THE PROBLEM: The records below must be output exactly, with no images carried over.

EXERCISE MATERIAL:
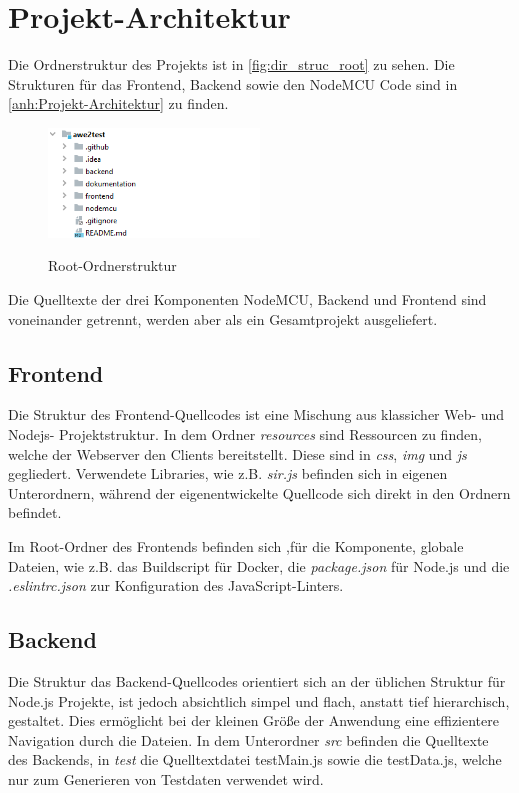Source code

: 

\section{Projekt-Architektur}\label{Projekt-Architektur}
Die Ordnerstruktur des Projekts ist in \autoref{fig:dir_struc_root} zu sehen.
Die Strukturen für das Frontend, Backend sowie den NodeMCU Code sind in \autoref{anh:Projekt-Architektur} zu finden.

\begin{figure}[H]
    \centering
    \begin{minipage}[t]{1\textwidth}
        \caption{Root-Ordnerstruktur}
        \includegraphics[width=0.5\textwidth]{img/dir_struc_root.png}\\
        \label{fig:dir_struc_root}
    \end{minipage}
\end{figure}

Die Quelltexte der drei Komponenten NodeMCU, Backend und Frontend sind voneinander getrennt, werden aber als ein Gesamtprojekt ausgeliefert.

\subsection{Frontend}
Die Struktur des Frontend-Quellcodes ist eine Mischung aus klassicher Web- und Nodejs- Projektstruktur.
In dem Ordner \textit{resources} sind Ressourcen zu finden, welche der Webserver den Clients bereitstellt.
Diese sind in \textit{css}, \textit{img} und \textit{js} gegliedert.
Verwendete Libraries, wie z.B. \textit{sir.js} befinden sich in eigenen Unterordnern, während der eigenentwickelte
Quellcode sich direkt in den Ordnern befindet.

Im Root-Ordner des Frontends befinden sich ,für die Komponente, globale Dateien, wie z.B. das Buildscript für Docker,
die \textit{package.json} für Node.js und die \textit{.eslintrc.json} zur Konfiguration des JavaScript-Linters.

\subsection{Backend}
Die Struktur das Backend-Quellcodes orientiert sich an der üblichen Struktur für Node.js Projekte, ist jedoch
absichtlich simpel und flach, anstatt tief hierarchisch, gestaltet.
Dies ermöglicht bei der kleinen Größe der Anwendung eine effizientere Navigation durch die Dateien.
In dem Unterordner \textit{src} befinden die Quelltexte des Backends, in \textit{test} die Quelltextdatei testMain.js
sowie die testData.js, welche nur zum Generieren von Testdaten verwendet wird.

EXERCISE OUTPUT:
Source code

: 

\section{Projekt-Architektur}\label{Projekt-Architektur}
Die Ordnerstruktur des Projekts ist in \autoref{fig:dir_struc_root} zu sehen.
Die Strukturen für das Frontend, Backend sowie den NodeMCU Code sind in \autoref{anh:Projekt-Architektur} zu finden.

\begin{figure}[H]
    \centering
    \begin{minipage}[t]{1\textwidth}
        \caption{Root-Ordnerstruktur}
        \includegraphics[width=0.5\textwidth]{img/dir_struc_root.png}\\
        \label{fig:dir_struc_root}
    \end{minipage}
\end{figure}

Die Quelltexte der drei Komponenten NodeMCU, Backend und Frontend sind voneinander getrennt, werden aber als ein Gesamtprojekt ausgeliefert.

\subsection{Frontend}
Die Struktur des Frontend-Quellcodes ist eine Mischung aus klassicher Web- und Nodejs- Projektstruktur.
In dem Ordner \textit{resources} sind Ressourcen zu finden, welche der Webserver den Clients bereitstellt.
Diese sind in \textit{css}, \textit{img} und \textit{js} gegliedert.
Verwendete Libraries, wie z.B. \textit{sir.js} befinden sich in eigenen Unterordnern, während der eigenentwickelte
Quellcode sich direkt in den Ordnern befindet.

Im Root-Ordner des Frontends befinden sich ,für die Komponente, globale Dateien, wie z.B. das Buildscript für Docker,
die \textit{package.json} für Node.js und die \textit{.eslintrc.json} zur Konfiguration des JavaScript-Linters.

\subsection{Backend}
Die Struktur das Backend-Quellcodes orientiert sich an der üblichen Struktur für Node.js Projekte, ist jedoch
absichtlich simpel und flach, anstatt tief hierarchisch, gestaltet.
Dies ermöglicht bei der kleinen Größe der Anwendung eine effizientere Navigation durch die Dateien.
In dem Unterordner \textit{src} befinden die Quelltexte des Backends, in \textit{test} die Quelltextdatei testMain.js
sowie die testData.js, welche nur zum Generieren von Testdaten verwendet wird.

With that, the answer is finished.